Durante i controversi anni Ottanta si era incominciato
a dibattere sul futuro della musica rock. Si usciva dalla furia nichilista
del punk e le nuove generazioni non sembravano all’altezza dei miti dei
sixties, i quali iniziavano ad avere i capelli bianchi ma continuavano
a stare sulla scena pur non avendone più, secondo molti, titolo. Hugo
Race in quegli anni iniziava la sua carriera, dapprima nei Bad Seeds
e poi nei Wreckery, band da lui stesso fondata a Melbourne e siamo certi
che all’epoca neppure si ponesse il problema. Da allora abbiamo scoperto
che si può suonare una chitarra elettrica ed incendiare un palco, rimanendo
ispirati e diversamente rivoluzionari, anche se si sono abbondantemente
superati gli anta. Il vero rischio è però quello di restare intrappolati
nei personaggi giovanili, diventare ostili ai cambiamenti e fingere che
il passare del tempo sia una faccenda che riguarda altri. Da credibili
a patetici, a ben guardare, superata una certa età, è un attimo.
La forza di un’artista è invece quella di attingere con spirito critico
al proprio vissuto, di “invecchiare” assieme alla propria musica, prendendo
atto che andando avanti con l’età si diventa altro e non necessariamente
qualcosa di peggio, anzi.
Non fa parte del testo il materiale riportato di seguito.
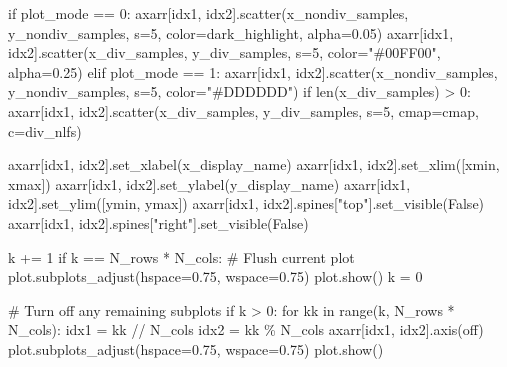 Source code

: \documentclass[
  letterpaper,
  DIV=11,
  numbers=noendperiod]{scrartcl}
\newenvironment{Shaded}{\begin{snugshade}}{\end{snugshade}}
\newcommand{\BuiltInTok}[1]{\textcolor[rgb]{0.00,0.23,0.31}{#1}}
\newcommand{\CommentTok}[1]{\textcolor[rgb]{0.37,0.37,0.37}{#1}}
\newcommand{\ControlFlowTok}[1]{\textcolor[rgb]{0.00,0.23,0.31}{#1}}
\newcommand{\DecValTok}[1]{\textcolor[rgb]{0.68,0.00,0.00}{#1}}
\newcommand{\FloatTok}[1]{\textcolor[rgb]{0.68,0.00,0.00}{#1}}
\newcommand{\KeywordTok}[1]{\textcolor[rgb]{0.00,0.23,0.31}{#1}}
\newcommand{\NormalTok}[1]{\textcolor[rgb]{0.00,0.23,0.31}{#1}}
\newcommand{\OperatorTok}[1]{\textcolor[rgb]{0.37,0.37,0.37}{#1}}
\newcommand{\StringTok}[1]{\textcolor[rgb]{0.13,0.47,0.30}{#1}}
\newcommand{\VariableTok}[1]{\textcolor[rgb]{0.07,0.07,0.07}{#1}}
\begin{document}
\begin{Shaded}
\begin{Highlighting}[]
      \ControlFlowTok{if}\NormalTok{ plot\_mode }\OperatorTok{==} \DecValTok{0}\NormalTok{:}
\NormalTok{        axarr[idx1, idx2].scatter(x\_nondiv\_samples, y\_nondiv\_samples, s}\OperatorTok{=}\DecValTok{5}\NormalTok{,}
\NormalTok{                                  color}\OperatorTok{=}\NormalTok{dark\_highlight, alpha}\OperatorTok{=}\FloatTok{0.05}\NormalTok{)}
\NormalTok{        axarr[idx1, idx2].scatter(x\_div\_samples, y\_div\_samples, s}\OperatorTok{=}\DecValTok{5}\NormalTok{,}
\NormalTok{                                  color}\OperatorTok{=}\StringTok{"\#00FF00"}\NormalTok{, alpha}\OperatorTok{=}\FloatTok{0.25}\NormalTok{)}
      \ControlFlowTok{elif}\NormalTok{ plot\_mode }\OperatorTok{==} \DecValTok{1}\NormalTok{:}
\NormalTok{        axarr[idx1, idx2].scatter(x\_nondiv\_samples, y\_nondiv\_samples, }
\NormalTok{                                s}\OperatorTok{=}\DecValTok{5}\NormalTok{, color}\OperatorTok{=}\StringTok{"\#DDDDDD"}\NormalTok{)}
        \ControlFlowTok{if} \BuiltInTok{len}\NormalTok{(x\_div\_samples) }\OperatorTok{\textgreater{}} \DecValTok{0}\NormalTok{:}
\NormalTok{          axarr[idx1, idx2].scatter(x\_div\_samples, y\_div\_samples, s}\OperatorTok{=}\DecValTok{5}\NormalTok{,}
\NormalTok{                                    cmap}\OperatorTok{=}\NormalTok{cmap, c}\OperatorTok{=}\NormalTok{div\_nlfs)}
                                
\NormalTok{      axarr[idx1, idx2].set\_xlabel(x\_display\_name)}
\NormalTok{      axarr[idx1, idx2].set\_xlim([xmin, xmax])}
\NormalTok{      axarr[idx1, idx2].set\_ylabel(y\_display\_name)}
\NormalTok{      axarr[idx1, idx2].set\_ylim([ymin, ymax])}
\NormalTok{      axarr[idx1, idx2].spines[}\StringTok{"top"}\NormalTok{].set\_visible(}\VariableTok{False}\NormalTok{)}
\NormalTok{      axarr[idx1, idx2].spines[}\StringTok{"right"}\NormalTok{].set\_visible(}\VariableTok{False}\NormalTok{)}
      
\NormalTok{      k }\OperatorTok{+=} \DecValTok{1}
      \ControlFlowTok{if}\NormalTok{ k }\OperatorTok{==}\NormalTok{ N\_rows }\OperatorTok{*}\NormalTok{ N\_cols:}
        \CommentTok{\# Flush current plot}
\NormalTok{        plot.subplots\_adjust(hspace}\OperatorTok{=}\FloatTok{0.75}\NormalTok{, wspace}\OperatorTok{=}\FloatTok{0.75}\NormalTok{)}
\NormalTok{        plot.show()}
\NormalTok{        k }\OperatorTok{=} \DecValTok{0}
  
  \CommentTok{\# Turn off any remaining subplots }
  \ControlFlowTok{if}\NormalTok{ k }\OperatorTok{\textgreater{}} \DecValTok{0}\NormalTok{: }
    \ControlFlowTok{for}\NormalTok{ kk }\KeywordTok{in} \BuiltInTok{range}\NormalTok{(k, N\_rows }\OperatorTok{*}\NormalTok{ N\_cols):}
\NormalTok{      idx1 }\OperatorTok{=}\NormalTok{ kk }\OperatorTok{//}\NormalTok{ N\_cols}
\NormalTok{      idx2 }\OperatorTok{=}\NormalTok{ kk }\OperatorTok{\%}\NormalTok{ N\_cols}
\NormalTok{      axarr[idx1, idx2].axis(}\StringTok{\textquotesingle{}off\textquotesingle{}}\NormalTok{)}
\NormalTok{    plot.subplots\_adjust(hspace}\OperatorTok{=}\FloatTok{0.75}\NormalTok{, wspace}\OperatorTok{=}\FloatTok{0.75}\NormalTok{)}
\NormalTok{    plot.show()}
\end{Highlighting}
\end{Shaded}
\end{document}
In questo quadro, Hugo non si colloca certo
nella categoria “giovani a prescindere” e il suo nuovo lavoro, sul filone
del precedente Taken
by the Dream, altro non è se non l’elaborazione di quarant’anni
di dischi, concerti, esplorazioni, viaggi e passioni di un uomo e di un
musicista che non ha abiurato le proprie idee ma le ha pian piano traghettate
in una nuova era, assecondando il progressivo inevitabile divenire. Un
po' come il suo amico e mentore Nick Cave, marchia la sua musica con il
suo metodo e con il suo stile ma ci mette la classe, la testa e l’esperienza
del cinquantanovenne subentrato all’acerbo ventenne tutto preso a rincorrere
i suoi sogni rock’n’roll.
Once Upon a Time in Italy contiene perciò le impronte dei
progetti passati ma sfascia e ricompone, con ingegno, le trame e gli orditi
già intrecciati. Le atmosfere sono sempre cupe e fascinose, il blues modernista
ed ipnotico detta ancora la linea, così come la spiccata attitudine scenografica
dei brani continua a prolungare gli sguardi, portandoli oltre i confini
del visibile ma è la capacità di scendere in profondità nello sviluppo
della narrazione, di ammantare il tutto con un’aura di sacralità che segna
la netta distanza dal giovanotto che faceva da spalla a Nick “the Stripper”.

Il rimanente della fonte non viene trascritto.